奥山編集長からは、「解題」で指摘した、指で窓を形作る「きつねの窓」は、初版は「ひし形」だが、挿絵(司修)は「三角」。もしかしたら初期原稿は三角だったのかと、さかのぼって調べてみたがわからなかったと報告がありました。「解題」の1行の背景にはそんなこともあります。
【創作時評について】
今号の小林夏美さんの創作時評(高学年以上)が「良かった」と好評でした。
「このように評者が個人の立場でテーマを持って評するのがいい。作家としては誉められたら嬉しいけれど、否定されたとしても(その評は)次の作品に生かされるからいい。小林さんの評のすべてに賛成するものではないけれど、立場をはっきりさせて(作品を)読んでいるところが良い。最近は作家に寄り添ったというか、甘い言葉が多くなっている。これからも小林さんのような批評を載せてほしい」という意見がでました。
西山さんも「小林さんの指摘は重要で、今後読んでいく上で、うかうかしていると「マジョリティに利する」のではないかと、釘を刺してくれた」と。
「明快な物語」のもつ危うさや「読みやすい文章、吸引力のある展開」に、書き手も読み手も「流され」ないようにしないといけないですね。
奥山編集長は「ちゃんと評論するのは難しい。時評は本の紹介ではなく、評論なので、なかなか書き手がいない。それに、批評されることに慣れていない作家も多い。でもこの雑誌の特徴というか、大事にしてきた部分なので充実させていきたい」と答えました。
「批評を読んで作家も育っていく。書き手がいないから止めるとか縮小するというのはちがう。評論の方に頑張ってほしい。この雑誌が唯一学べる場所。むずかしいなあと思いながら、読んで学んできた。もっとその場所を広げてほしい」という意見が出て、励まされました。
また、この時評のなかで、『杉森くんを殺すには』(長谷川まりる)の取りあげ方が「ネタバレになっているのはどうなのか」という疑問も出ました。

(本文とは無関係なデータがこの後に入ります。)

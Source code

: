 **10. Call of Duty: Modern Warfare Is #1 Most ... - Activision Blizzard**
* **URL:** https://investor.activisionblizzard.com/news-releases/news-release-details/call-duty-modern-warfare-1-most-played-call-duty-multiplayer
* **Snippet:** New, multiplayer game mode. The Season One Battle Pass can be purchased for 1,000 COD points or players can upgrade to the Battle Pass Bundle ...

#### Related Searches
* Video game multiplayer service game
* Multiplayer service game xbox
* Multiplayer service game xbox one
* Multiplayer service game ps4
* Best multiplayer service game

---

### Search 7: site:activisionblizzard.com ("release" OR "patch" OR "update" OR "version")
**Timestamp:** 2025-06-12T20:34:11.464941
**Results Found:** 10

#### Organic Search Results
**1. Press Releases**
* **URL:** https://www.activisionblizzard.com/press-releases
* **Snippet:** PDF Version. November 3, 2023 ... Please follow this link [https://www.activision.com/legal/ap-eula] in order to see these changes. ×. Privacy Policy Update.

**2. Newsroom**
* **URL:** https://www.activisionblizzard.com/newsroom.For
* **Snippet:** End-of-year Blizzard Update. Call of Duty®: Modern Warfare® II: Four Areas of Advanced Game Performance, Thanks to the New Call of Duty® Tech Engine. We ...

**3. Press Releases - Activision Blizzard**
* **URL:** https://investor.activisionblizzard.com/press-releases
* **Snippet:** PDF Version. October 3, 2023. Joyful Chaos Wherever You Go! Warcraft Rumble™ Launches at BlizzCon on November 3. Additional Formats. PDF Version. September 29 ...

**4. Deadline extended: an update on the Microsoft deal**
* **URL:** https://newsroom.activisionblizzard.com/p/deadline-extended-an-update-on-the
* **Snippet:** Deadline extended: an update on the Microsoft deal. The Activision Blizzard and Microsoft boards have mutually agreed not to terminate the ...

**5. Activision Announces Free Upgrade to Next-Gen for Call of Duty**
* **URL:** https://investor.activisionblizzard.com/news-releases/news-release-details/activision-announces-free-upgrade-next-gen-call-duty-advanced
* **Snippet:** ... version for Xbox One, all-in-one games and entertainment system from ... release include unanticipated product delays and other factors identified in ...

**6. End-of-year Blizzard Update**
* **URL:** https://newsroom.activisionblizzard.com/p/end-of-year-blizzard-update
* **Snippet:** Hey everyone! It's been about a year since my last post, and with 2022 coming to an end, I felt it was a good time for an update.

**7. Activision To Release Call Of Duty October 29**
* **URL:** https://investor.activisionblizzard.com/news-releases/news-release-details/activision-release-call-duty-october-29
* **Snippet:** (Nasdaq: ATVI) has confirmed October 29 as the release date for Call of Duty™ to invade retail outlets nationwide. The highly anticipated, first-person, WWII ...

「(ネタバレは)初読の読者を意識していない」「表紙を見れば明るいので殺すという感じではないのはわかる。でもたしかにダイレクトに書きすぎているかな」「図書館の選書の参考として読んでいるので気にならない。そもそもこの時評を読むのは子ども読者ではない」「批評の場合、過度にネタバレを恐れる必要はないと思う」等々、本の「紹介」と「書評」の違いについてもいろいろな意見が出ました。
【作家とLunch―石井睦美】
「作家とランチは聞き手の力が大きい。石井さんの多面的な世界がうまく引き出されている。(インタビューの)テーマ性がはっきりしている」とまずは誉めていただきましたが、「しかしそれがいきすぎると、発言した人の言葉が聞き手の思惑に当てはまってしまう、企画に当てはめてしまう危険もある」という懸念が出されました。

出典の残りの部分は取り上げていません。